Cassazione penale sez. IV, 27/06/2013, n.35824

Manovra di retromarcia e lesioni personali 

È responsabile dei danni da lesioni personali e successivo decesso il conducente di veicolo che, nell’intraprendere la manovra di retromarcia non si avveda di una persona nello spazio retrostante investendola. La circostanza non giustifica lo stesso, ma conclama la sua colpa esclusiva, stante che non è consentito effettuare una manovra di retromarcia senza la sicurezza che nella parte retrostante del veicolo non vi siano persone.

Tribunale Milano, 13/10/2010, n.11617

Esecuzione della manovra di retromarcia

Dal principio informatore della circolazione, che impone a tutti gli utenti della strada il dovere di comportarsi in maniera da salvaguardare l’incolumità delle persone e delle cose, discende che nell’esecuzione della manovra di retromarcia incomba sul conducente l’obbligo di adottare particolari accortezze, quali l’ausilio di altra persona pronta a segnalare per tempo ogni situazione di pericolo o, quantomeno, l’utilizzo di specchietti retrovisori che consentano di avere una visione completa degli spazi retrostanti all’autovettura; peraltro, ove si riscontri che una tale manovra non sia possibile, questa non deve essere effettuata, ma rimandata ad altro momento.

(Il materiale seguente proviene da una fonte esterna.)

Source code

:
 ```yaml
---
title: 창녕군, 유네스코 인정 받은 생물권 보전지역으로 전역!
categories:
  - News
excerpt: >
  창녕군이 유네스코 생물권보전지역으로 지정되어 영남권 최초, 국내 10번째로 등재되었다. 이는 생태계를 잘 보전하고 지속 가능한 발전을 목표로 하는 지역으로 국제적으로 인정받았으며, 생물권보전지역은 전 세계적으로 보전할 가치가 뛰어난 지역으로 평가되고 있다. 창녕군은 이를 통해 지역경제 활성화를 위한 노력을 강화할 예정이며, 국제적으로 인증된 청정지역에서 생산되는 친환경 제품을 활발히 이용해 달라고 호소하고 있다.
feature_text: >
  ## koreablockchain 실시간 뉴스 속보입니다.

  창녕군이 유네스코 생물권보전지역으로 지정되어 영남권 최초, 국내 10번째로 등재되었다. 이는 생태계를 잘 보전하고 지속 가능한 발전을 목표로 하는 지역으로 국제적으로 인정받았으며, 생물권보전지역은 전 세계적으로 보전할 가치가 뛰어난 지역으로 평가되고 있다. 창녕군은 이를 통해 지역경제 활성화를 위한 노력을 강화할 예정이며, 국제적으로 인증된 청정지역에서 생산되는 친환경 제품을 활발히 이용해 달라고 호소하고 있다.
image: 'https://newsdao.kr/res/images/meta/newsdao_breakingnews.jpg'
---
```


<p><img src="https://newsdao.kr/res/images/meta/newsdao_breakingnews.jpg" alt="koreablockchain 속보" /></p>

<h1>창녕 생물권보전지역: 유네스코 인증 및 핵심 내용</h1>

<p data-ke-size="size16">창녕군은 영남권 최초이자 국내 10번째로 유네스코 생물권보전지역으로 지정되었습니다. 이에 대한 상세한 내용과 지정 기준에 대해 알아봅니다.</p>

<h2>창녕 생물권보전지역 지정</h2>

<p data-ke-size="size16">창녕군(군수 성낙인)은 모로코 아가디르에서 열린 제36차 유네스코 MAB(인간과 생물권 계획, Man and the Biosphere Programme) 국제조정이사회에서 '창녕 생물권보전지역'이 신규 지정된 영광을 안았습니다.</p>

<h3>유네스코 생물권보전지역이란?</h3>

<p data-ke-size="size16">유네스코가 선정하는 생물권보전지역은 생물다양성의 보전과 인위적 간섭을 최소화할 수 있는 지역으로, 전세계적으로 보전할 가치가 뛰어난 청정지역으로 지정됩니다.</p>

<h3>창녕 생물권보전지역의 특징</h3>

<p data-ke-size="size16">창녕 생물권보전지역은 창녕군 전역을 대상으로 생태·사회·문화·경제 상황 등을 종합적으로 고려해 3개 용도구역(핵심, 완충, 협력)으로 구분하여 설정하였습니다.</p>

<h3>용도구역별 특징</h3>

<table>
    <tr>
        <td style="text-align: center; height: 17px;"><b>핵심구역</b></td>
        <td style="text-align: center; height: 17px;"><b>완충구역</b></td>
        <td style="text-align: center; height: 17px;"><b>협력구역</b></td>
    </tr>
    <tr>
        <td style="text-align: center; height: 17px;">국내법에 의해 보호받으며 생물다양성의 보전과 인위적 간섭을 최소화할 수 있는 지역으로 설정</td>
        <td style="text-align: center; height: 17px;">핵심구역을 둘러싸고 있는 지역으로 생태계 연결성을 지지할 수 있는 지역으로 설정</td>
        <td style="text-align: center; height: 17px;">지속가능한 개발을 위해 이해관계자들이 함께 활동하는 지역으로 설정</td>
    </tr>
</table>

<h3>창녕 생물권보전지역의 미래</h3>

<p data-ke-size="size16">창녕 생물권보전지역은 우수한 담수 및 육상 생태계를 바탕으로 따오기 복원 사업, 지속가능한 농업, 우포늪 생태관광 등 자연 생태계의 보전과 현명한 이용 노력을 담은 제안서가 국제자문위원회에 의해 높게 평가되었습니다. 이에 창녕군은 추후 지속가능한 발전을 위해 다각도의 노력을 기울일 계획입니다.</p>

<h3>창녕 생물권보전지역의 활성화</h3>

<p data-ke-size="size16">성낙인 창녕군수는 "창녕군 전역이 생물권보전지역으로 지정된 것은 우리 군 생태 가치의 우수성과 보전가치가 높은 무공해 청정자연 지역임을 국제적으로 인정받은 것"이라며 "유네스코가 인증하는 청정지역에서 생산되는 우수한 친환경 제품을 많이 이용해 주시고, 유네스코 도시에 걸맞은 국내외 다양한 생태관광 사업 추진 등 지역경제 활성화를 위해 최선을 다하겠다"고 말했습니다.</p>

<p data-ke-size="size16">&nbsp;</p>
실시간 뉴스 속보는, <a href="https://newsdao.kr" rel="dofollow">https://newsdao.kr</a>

Ne deriva da ciò l’impossibilità di richiedere il ristoro dei danni da parte di chi, alla guida della propria autovettura, durante l’esecuzione della manovra di retromarcia, abbia urtato rovinosamente contro alcuni bidoni posti in prossimità del veicolo, ciò quand’anche la presenza di detto intralcio non sia adeguatamente segnalata con l’uso di idonei cartelli.

Giudice di pace Palermo sez. V, 10/03/2008, n.3072

Retromarcia per l’immissione nel flusso della circolazione

La manovra di retromarcia per l’immissione nel flusso della circolazione, in ora notturna, su strada non illuminata, senza concedere la prescritta precedenza ai veicoli in transito, senza nemmeno avere la visuale libera, a causa della sconsiderata scelta di immettersi in retromarcia, configura una condotta gravemente colposa con riferimento all’art. 154 c. strad.